Each line of the records below that holds "cite" should be copied out.

Saved entries:
........
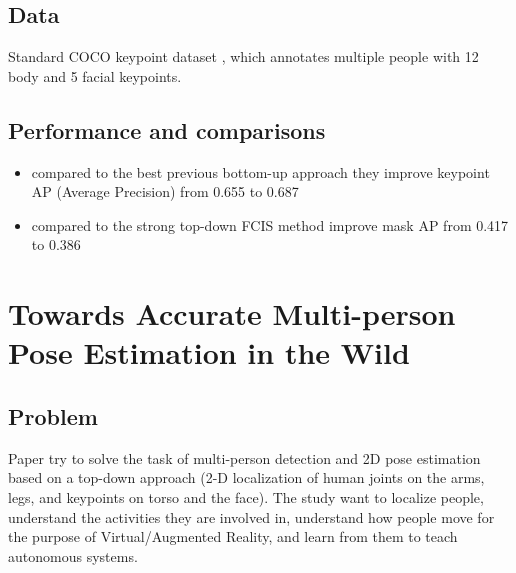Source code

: \subsection{Data}
Standard COCO keypoint dataset \cite{coco2016} , which annotates multiple people with 12 body and 5 facial keypoints.

\subsection{Performance and comparisons}
\begin{itemize}
    \item compared to the best previous bottom-up approach they improve keypoint AP (Average Precision) from 0.655 to 0.687
    \item compared to the strong top-down FCIS method \cite{DBLP:journals/corr/LiQDJW16} improve mask AP from 0.417 to 0.386
\end{itemize}


\section{Towards Accurate Multi-person Pose Estimation in the Wild
\cite{DBLP:journals/corr/PapandreouZKTTB17}}

\subsection{Problem}
\par Paper try to solve the task of multi-person detection and 2D pose estimation based on a top-down approach (2-D localization of human joints on the arms, legs, and keypoints on torso and the face).
The study want to localize people, understand the activities they are involved in, understand how people move for the purpose of Virtual/Augmented Reality, and learn from them to teach autonomous systems.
........
Result below:
Standard COCO keypoint dataset \cite{coco2016} , which annotates multiple people with 12 body and 5 facial keypoints.
    \item compared to the strong top-down FCIS method \cite{DBLP:journals/corr/LiQDJW16} improve mask AP from 0.417 to 0.386
\cite{DBLP:journals/corr/PapandreouZKTTB17}}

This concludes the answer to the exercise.